Problem requirements - Take the lines below from the one with "- Frame Work" through the one with "The dataset comprises" and print only them, exactly. Don't print the pictures.

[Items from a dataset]
------------------------------------------------

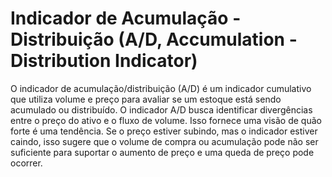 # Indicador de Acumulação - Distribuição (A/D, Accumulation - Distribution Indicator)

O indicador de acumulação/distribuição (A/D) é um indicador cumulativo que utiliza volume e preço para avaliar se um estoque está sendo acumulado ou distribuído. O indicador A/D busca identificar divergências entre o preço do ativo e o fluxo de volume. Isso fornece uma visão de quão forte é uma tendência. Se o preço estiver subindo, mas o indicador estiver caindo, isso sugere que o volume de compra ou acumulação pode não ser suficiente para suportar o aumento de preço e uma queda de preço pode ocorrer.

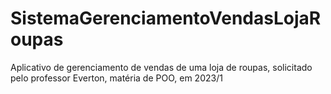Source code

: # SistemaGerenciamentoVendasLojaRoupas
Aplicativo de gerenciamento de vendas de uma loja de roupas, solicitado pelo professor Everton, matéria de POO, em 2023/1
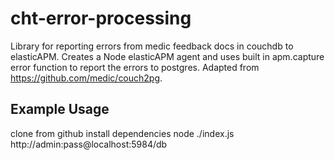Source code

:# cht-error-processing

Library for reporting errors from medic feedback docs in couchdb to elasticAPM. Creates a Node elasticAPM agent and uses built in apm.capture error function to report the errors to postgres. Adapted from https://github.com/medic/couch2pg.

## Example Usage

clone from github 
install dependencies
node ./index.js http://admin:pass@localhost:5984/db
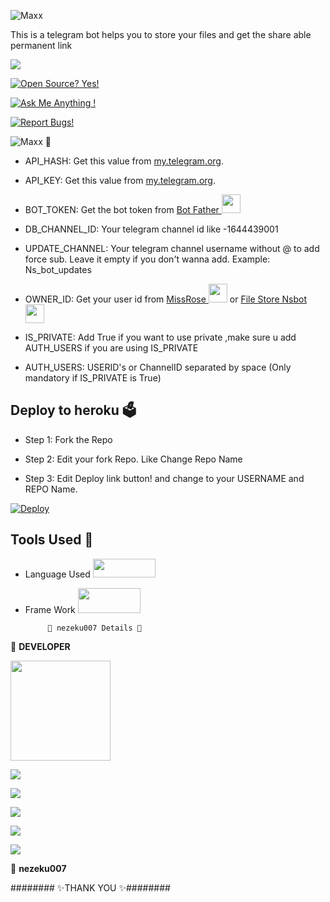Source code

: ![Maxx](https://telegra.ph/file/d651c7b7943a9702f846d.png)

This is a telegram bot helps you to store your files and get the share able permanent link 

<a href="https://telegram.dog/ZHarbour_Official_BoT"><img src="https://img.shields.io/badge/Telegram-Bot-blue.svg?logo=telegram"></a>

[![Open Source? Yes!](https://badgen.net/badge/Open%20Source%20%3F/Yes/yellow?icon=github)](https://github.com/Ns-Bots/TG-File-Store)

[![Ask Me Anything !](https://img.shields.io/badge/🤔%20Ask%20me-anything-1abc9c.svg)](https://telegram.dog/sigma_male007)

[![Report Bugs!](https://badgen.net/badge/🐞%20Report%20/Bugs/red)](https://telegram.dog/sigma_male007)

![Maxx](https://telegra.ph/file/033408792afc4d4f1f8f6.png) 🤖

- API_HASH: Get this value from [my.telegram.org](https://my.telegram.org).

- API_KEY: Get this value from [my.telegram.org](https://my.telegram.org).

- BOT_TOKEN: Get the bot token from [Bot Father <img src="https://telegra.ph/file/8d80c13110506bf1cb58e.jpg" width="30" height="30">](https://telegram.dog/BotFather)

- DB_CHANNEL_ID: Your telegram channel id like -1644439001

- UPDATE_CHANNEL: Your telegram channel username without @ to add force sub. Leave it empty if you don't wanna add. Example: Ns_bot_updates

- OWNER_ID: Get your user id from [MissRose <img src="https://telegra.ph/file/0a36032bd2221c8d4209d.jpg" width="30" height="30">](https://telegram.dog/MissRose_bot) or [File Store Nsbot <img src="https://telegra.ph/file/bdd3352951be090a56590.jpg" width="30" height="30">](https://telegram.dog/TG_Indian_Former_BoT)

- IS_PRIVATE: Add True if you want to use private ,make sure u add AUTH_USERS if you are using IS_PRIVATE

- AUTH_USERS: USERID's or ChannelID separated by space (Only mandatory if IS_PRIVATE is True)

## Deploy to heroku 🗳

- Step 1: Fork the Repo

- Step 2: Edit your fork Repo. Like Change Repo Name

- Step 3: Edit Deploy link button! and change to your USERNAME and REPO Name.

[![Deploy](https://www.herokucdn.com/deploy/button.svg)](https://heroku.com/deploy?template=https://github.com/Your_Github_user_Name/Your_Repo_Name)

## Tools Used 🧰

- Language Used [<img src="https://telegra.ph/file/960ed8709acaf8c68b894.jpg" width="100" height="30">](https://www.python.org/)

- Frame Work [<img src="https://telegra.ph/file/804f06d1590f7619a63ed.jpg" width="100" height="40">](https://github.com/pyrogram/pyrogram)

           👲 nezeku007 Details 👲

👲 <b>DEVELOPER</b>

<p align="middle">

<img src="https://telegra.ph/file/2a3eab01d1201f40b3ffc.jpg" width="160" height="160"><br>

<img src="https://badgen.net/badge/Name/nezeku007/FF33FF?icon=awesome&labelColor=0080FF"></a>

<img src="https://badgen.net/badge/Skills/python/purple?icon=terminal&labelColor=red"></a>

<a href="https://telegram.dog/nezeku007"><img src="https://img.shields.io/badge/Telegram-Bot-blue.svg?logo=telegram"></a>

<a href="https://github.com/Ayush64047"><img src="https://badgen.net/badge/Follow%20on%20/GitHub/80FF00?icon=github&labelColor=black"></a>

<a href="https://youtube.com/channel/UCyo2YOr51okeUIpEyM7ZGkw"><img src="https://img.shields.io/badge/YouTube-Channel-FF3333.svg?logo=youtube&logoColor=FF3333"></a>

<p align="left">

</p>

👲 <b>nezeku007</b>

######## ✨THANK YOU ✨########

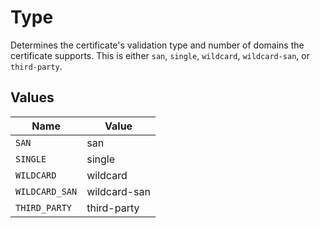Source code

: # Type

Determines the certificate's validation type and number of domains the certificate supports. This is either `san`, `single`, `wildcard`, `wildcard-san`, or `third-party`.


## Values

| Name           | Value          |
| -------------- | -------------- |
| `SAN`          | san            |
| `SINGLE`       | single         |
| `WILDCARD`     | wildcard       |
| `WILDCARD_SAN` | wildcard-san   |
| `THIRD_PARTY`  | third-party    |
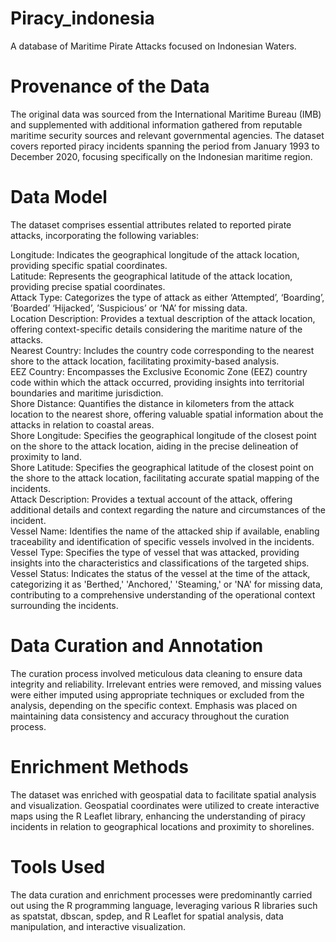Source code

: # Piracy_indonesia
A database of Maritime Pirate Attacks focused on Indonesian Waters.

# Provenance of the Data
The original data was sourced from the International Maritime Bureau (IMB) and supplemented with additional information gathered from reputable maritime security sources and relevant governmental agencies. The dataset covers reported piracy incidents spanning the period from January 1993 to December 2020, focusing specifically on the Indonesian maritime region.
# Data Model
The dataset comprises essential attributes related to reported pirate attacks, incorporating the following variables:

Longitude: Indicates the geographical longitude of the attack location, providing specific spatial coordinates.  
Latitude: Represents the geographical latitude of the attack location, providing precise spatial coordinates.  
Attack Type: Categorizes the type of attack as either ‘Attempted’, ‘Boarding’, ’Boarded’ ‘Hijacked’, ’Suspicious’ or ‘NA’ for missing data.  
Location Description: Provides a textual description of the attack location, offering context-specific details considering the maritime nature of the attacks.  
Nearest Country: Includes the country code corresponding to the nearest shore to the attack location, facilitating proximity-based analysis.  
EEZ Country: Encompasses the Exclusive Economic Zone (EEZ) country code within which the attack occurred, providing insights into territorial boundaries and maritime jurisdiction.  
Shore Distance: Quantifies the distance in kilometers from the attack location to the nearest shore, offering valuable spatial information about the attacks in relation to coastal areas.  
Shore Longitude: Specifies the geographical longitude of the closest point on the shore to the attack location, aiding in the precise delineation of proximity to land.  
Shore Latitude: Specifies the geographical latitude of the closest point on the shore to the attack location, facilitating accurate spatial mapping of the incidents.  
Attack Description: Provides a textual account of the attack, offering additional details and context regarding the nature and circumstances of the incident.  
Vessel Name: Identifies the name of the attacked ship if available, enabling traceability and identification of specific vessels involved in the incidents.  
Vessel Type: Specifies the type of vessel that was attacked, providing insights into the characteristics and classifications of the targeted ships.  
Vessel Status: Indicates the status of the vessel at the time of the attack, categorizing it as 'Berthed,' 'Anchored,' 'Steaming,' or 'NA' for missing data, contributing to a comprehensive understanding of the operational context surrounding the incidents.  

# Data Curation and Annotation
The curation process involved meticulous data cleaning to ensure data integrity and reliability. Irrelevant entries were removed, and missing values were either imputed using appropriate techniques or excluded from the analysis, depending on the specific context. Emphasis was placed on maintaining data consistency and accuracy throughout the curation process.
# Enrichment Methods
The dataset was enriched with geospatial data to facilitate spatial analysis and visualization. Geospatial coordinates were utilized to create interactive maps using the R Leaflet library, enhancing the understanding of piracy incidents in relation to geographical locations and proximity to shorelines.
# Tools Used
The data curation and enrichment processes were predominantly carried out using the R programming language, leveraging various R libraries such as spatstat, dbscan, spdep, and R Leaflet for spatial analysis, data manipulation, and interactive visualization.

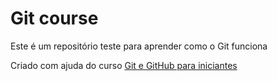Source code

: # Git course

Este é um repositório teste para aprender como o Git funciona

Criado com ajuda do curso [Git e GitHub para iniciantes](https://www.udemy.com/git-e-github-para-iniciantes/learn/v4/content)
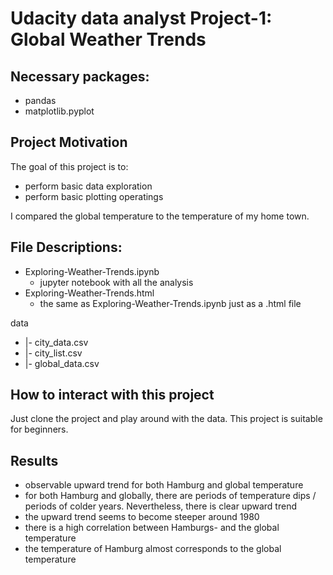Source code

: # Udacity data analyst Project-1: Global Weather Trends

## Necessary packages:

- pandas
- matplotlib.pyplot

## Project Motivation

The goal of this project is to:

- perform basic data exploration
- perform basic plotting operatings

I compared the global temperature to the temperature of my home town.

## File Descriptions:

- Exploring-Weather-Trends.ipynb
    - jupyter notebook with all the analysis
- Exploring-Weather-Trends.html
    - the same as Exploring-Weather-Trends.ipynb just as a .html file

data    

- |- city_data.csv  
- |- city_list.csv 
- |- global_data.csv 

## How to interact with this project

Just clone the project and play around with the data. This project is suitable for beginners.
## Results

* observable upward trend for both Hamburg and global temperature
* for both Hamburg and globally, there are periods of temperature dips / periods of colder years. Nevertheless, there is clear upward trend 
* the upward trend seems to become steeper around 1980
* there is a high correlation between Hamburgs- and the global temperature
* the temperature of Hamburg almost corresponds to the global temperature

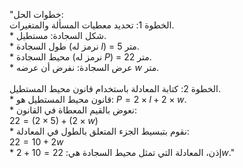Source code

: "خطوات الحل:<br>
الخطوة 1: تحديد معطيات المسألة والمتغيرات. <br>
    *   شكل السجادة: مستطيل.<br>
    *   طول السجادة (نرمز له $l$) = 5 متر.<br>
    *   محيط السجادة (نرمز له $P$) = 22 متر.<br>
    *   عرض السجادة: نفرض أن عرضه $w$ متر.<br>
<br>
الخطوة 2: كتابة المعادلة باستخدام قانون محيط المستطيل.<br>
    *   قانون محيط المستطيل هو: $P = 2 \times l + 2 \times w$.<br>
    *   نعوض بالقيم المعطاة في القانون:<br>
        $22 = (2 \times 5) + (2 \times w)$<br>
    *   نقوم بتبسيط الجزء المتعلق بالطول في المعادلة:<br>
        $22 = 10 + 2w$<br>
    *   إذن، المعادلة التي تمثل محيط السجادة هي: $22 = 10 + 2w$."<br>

------------------------------------------------

Result of this task -
- Frame Work [<img src="https://telegra.ph/file/804f06d1590f7619a63ed.jpg" width="100" height="40">](https://github.com/pyrogram/pyrogram)

           👲 nezeku007 Details 👲

👲 <b>DEVELOPER</b>

<p align="middle">

<img src="https://telegra.ph/file/2a3eab01d1201f40b3ffc.jpg" width="160" height="160"><br>

<img src="https://badgen.net/badge/Name/nezeku007/FF33FF?icon=awesome&labelColor=0080FF"></a>

<img src="https://badgen.net/badge/Skills/python/purple?icon=terminal&labelColor=red"></a>

<a href="https://telegram.dog/nezeku007"><img src="https://img.shields.io/badge/Telegram-Bot-blue.svg?logo=telegram"></a>

<a href="https://github.com/Ayush64047"><img src="https://badgen.net/badge/Follow%20on%20/GitHub/80FF00?icon=github&labelColor=black"></a>

<a href="https://youtube.com/channel/UCyo2YOr51okeUIpEyM7ZGkw"><img src="https://img.shields.io/badge/YouTube-Channel-FF3333.svg?logo=youtube&logoColor=FF3333"></a>

<p align="left">

</p>

👲 <b>nezeku007</b>

######## ✨THANK YOU ✨########

Source code

: # Type

Determines the certificate's validation type and number of domains the certificate supports. This is either `san`, `single`, `wildcard`, `wildcard-san`, or `third-party`.


## Values

| Name           | Value          |
| -------------- | -------------- |
| `SAN`          | san            |
| `SINGLE`       | single         |
| `WILDCARD`     | wildcard       |
| `WILDCARD_SAN` | wildcard-san   |
| `THIRD_PARTY`  | third-party    |
Source code

: # Piracy_indonesia
A database of Maritime Pirate Attacks focused on Indonesian Waters.

# Provenance of the Data
The original data was sourced from the International Maritime Bureau (IMB) and supplemented with additional information gathered from reputable maritime security sources and relevant governmental agencies. The dataset covers reported piracy incidents spanning the period from January 1993 to December 2020, focusing specifically on the Indonesian maritime region.
# Data Model
The dataset comprises essential attributes related to reported pirate attacks, incorporating the following variables:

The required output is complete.